Algorithmic management is associated with psychological distress, musculoskeletal pain, and occupational accidents: a cross-sectional study in logistics.
Karin Hennum Nilsson, Theo Bodin, Pille Strauss, Nuria Matilla-Santander, Kathryn Badarin, Emma Brulin, Carin Håkansta
Abstract
Open AccessOBJECTIVE: Algorithmic Management (AM) is increasingly shaping work environments across various sectors, influencing how tasks are assigned and monitored.
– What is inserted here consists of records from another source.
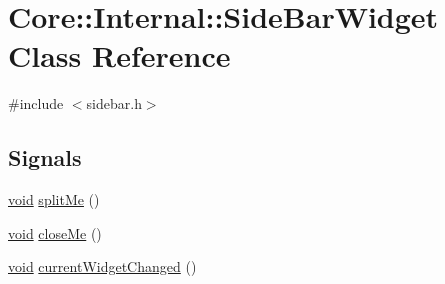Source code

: \hypertarget{class_core_1_1_internal_1_1_side_bar_widget}{\section{\-Core\-:\-:\-Internal\-:\-:\-Side\-Bar\-Widget \-Class \-Reference}
\label{class_core_1_1_internal_1_1_side_bar_widget}
}


{\ttfamily \#include $<$sidebar.\-h$>$}

\subsection*{\-Signals}
\begin{DoxyCompactItemize}
\item 
\hyperlink{group___u_a_v_objects_plugin_ga444cf2ff3f0ecbe028adce838d373f5c}{void} \hyperlink{group___core_plugin_ga0254fa3f1c629d33aed5e8c989463158}{split\-Me} ()
\item 
\hyperlink{group___u_a_v_objects_plugin_ga444cf2ff3f0ecbe028adce838d373f5c}{void} \hyperlink{group___core_plugin_ga51339bee6cb7c6970cf94c1ed2a4148c}{close\-Me} ()
\item 
\hyperlink{group___u_a_v_objects_plugin_ga444cf2ff3f0ecbe028adce838d373f5c}{void} \hyperlink{group___core_plugin_ga0a5688916a02e0e519306197f4c84fed}{current\-Widget\-Changed} ()
\end{DoxyCompactItemize}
While concerns have been raised regarding its potential impact on worker health, empirical evidence remains limited. This study examines the association between level of AM exposure and adverse health outcomes among logistics workers. METHODS: This cross-sectional study used an online survey, targeting logistics workers in Sweden. AM exposure was measured using an 11-item scale capturing aspects such as task allocation, surveillance, and performance monitoring. Health outcomes included psychological distress, musculoskeletal pain, headaches, sleep disturbances, and occupational accidents. RESULTS: Higher AM exposure was associated with increased prevalence of psychological distress (PR 2·12, 95% CI 1·49-3·02), occupational accidents (PR 1·92, 95% CI 1·22-3·01), headaches (PR 1·68, 95%CI 1·09-2·58), and musculoskeletal pain (PR 1·54, 95% CI 1·23-1·92). Stratified analyses revealed stronger associations for drivers, particularly regarding psychological distress, headaches, and sleep disturbances, while warehouse workers exhibited less consistent patterns. CONCLUSIONS: These findings highlight AM as a potential occupational health hazard, particularly when involving high levels of automated oversight and direction. While AM can enhance efficiency, its impact on worker well-being and public health warrants further attention and potentially mitigation strategies to inform policies that balance technological advancements with worker health protection.